Zoals in het bovenstaande reeds is aangegeven zijn in het MER een drietal varianten uitgewerkt. Ten behoeve van het Voorkeursalternatief is per milieuaspect een afweging gemaakt tussen het Masterplan Alternatief en het Meest Milieuvriendelijk Alternatief. Hierbij is het Meest Milieuvriendelijk Alternatief leidend geweest, met de kanttekening dat door in acht name van gemeentelijk beleid en ambities en met de juiste argumenten niet voor alle milieuaspecten de keuze op het MMA gevallen is.

 

I.c. Ingebrachte opmerkingen en adviezen

Het MER en het VKA hebben overeenkomstig de Wet Milieubeheer na aanvaarding door de gemeenteraad ter inzage gelegen met de mogelijkheid tot inspraak. Daarnaast zijn beide stukken, samen met het voorontwerpbestemmingsplan voorgelegd aan de wettelijke adviseurs. Tijdens deze inspraak-/adviesperiode zijn een 4-tal reacties ontvangen. Daarnaast heeft de Commissie voor de m.e.r. (Cmer) haar toetsingsadvies uitgebracht. In haar toetsingadvies oordeelt de Cmer dat in het MER de essentiële informatie aanwezig is. In de Nota Inspraak en Beantwoording MER Technopolis Business Campus zijn zowel de inspraakreacties als de aanbevelingen uit het toetsingadvies van de Cmer beantwoord en voorgelegd aan de gemeenteraad. Zowel de inspraakreacties als de aanbevelingen van de Cmer hebben niet geleid tot aanpassing van het voorontwerpbestemmingsplan.

 

(II) Onderzoek gevolgen activiteit (evaluatie)

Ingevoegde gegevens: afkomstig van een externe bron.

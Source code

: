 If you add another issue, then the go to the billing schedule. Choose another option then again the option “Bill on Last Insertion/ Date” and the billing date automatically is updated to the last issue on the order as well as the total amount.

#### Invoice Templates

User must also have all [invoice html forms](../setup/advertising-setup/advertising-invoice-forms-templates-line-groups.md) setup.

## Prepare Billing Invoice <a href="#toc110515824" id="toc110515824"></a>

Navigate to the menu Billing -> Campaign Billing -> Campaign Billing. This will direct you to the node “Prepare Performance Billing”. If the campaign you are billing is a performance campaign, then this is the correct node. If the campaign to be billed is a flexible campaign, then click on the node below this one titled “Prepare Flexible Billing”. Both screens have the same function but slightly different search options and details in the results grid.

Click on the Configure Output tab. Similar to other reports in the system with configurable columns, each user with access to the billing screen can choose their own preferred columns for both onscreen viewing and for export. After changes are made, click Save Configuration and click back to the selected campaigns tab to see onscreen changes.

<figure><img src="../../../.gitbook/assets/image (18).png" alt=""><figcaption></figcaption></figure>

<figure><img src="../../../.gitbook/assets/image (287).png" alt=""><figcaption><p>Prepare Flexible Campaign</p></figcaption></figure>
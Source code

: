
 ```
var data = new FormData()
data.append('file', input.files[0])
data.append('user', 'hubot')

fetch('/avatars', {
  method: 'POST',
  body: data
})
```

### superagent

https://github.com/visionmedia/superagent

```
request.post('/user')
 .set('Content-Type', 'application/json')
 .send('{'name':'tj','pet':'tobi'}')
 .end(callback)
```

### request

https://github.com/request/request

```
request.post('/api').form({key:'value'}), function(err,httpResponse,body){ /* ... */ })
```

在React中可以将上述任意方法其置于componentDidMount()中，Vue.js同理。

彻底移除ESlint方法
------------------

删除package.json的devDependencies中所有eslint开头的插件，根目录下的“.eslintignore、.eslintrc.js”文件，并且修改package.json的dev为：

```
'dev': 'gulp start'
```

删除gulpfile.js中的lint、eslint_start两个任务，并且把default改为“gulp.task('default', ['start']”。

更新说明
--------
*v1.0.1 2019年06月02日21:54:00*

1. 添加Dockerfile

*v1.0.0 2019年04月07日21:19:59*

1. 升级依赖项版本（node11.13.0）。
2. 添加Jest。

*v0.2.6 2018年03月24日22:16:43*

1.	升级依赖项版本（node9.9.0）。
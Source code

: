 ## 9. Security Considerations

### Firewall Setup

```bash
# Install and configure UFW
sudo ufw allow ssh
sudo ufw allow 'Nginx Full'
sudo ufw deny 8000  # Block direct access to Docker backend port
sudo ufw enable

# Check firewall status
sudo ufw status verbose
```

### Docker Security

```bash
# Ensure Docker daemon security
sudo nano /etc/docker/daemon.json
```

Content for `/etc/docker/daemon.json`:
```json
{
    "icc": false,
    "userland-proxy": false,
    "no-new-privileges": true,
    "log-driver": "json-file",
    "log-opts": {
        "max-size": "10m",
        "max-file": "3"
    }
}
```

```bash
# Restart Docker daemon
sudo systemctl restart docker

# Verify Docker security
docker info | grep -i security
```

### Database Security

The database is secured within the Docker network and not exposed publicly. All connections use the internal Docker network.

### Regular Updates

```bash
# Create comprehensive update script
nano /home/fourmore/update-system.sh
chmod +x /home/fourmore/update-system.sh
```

Het Evaluatieprogramma is als apart hoofdstuk opgenomen in het Voorkeursalternatief en is daardoor onderdeel van het Bestemmingsplan Technopolis. Met het vaststellen van het VKA op 27 mei 2004 heeft de gemeenteraad eveneens het Evaluatieprogramma vastgesteld en ingestemd met een jaarlijkse monitor welke gelijktijdig met de Delftse Duurzaamheidsmonitor aan de gemeenteraad zal worden voorgelegd.

 

Samenvattend

Met kennisname van alle voorhanden zijnde documenten welke de milieueffecten van de ontwikkeling van Technopolis omschrijven en in de diverse alternatieven tot een minimum beperken, heeft de gemeenteraad van Delft op weloverwogen wijze rekening gehouden met de gevolgen op het milieu door de ontwikkeling van Technopolis Innovation Campus.